Human urotensin II in internal mammary and radial arteries of patients undergoing coronary surgery

Abstract

Aims Internal mammary (IMA) and radial artery (RA) have different incidence of vasospasm and long-term patency rates in arterial grafting. We compared the vasoreactivity of human urotensin II (hU-II) and its receptor with mechanism investigations in IMA and RA. Methods IMA and RA taken from patients undergoing coronary bypass surgery were studied in organ baths. Urotensin receptor expression was determined by RT-PCR. Results hU-II contracted IMA with p D 2 of 8.57 ± 0.41 and 45.4 ± 9.1% E max of contraction to 100 mM KCl, whereas caused less contractile responses in RA (p D 2:8.30 ± 0.79, E max:20.4 ± 4.8%, p < 0.05).
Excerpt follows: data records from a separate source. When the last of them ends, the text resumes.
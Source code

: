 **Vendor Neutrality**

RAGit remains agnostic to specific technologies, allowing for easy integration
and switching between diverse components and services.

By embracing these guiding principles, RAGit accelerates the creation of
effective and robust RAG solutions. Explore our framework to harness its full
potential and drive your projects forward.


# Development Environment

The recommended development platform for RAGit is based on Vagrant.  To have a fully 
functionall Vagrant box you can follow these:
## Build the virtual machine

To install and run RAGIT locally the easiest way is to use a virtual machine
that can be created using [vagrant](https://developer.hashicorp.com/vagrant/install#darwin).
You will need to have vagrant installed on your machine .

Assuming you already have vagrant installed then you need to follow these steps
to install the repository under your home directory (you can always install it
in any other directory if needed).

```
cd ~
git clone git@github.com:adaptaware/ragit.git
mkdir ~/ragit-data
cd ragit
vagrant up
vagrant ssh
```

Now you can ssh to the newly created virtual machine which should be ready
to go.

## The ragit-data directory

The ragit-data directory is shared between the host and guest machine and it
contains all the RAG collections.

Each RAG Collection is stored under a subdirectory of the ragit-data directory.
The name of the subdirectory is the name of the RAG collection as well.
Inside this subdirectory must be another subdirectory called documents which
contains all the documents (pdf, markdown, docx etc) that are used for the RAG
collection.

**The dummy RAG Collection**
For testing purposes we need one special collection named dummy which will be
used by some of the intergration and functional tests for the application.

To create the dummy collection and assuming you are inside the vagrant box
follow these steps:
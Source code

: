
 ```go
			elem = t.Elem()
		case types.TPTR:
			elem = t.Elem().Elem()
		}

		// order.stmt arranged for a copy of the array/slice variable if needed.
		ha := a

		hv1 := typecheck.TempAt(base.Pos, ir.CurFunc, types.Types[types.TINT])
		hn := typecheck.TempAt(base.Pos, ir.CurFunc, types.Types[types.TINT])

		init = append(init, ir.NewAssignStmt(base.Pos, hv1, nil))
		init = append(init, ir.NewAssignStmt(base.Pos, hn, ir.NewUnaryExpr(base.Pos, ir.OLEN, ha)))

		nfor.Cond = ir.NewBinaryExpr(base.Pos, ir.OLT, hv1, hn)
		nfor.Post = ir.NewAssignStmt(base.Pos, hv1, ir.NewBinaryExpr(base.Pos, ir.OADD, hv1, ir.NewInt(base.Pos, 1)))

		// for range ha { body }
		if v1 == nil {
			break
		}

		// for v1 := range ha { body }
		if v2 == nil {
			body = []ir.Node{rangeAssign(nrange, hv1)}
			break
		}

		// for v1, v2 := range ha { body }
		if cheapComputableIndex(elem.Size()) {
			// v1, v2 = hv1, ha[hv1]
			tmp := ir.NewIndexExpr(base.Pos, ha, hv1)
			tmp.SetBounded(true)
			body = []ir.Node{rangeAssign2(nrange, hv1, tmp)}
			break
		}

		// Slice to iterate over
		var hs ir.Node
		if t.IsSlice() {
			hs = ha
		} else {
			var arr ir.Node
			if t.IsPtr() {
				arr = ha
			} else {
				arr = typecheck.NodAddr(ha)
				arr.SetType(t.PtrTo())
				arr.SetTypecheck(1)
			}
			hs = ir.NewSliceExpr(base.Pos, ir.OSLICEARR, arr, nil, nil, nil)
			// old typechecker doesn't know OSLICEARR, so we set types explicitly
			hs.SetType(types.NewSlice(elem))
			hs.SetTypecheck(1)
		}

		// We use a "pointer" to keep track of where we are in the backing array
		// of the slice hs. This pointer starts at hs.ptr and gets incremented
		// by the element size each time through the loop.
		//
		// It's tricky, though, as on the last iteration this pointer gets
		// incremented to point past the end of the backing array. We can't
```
Nifedipine inhibited hU-II-contraction in IMA. In U 46619-precontraction, hU-II elicited comparable relaxation in IMA (p D 2:8.39 ± 0.43, E max:56.1 ± 4.0%) and RA (p D 2:9.03 ± 0.46, E max:65.2 ± 7.1%). The relaxation was abolished by endothelium denudation and by indomethacin, oxadiazoloquinoxalinone or N ω-nitro- l-arginine, oxyhemoglobin, and Ca 2+-activated K + channel (K Ca) blockers. Urotensin receptor mRNA was detected in both arteries. Conclusions hU-II is an important spasmogen in arterial grafts with receptors expressed in IMA and RA. hU-II elicits stronger contraction in IMA than in RA and a moderate endothelium-dependent relaxation attributable to nitric oxide, prostacyclin, and endothelium-derived hyperpolarizing factor with involvement of K Ca activation. The relaxant response of endothelium-intact IMA and RA to hU-II demonstrates the importance of preservation of endothelium in these grafts.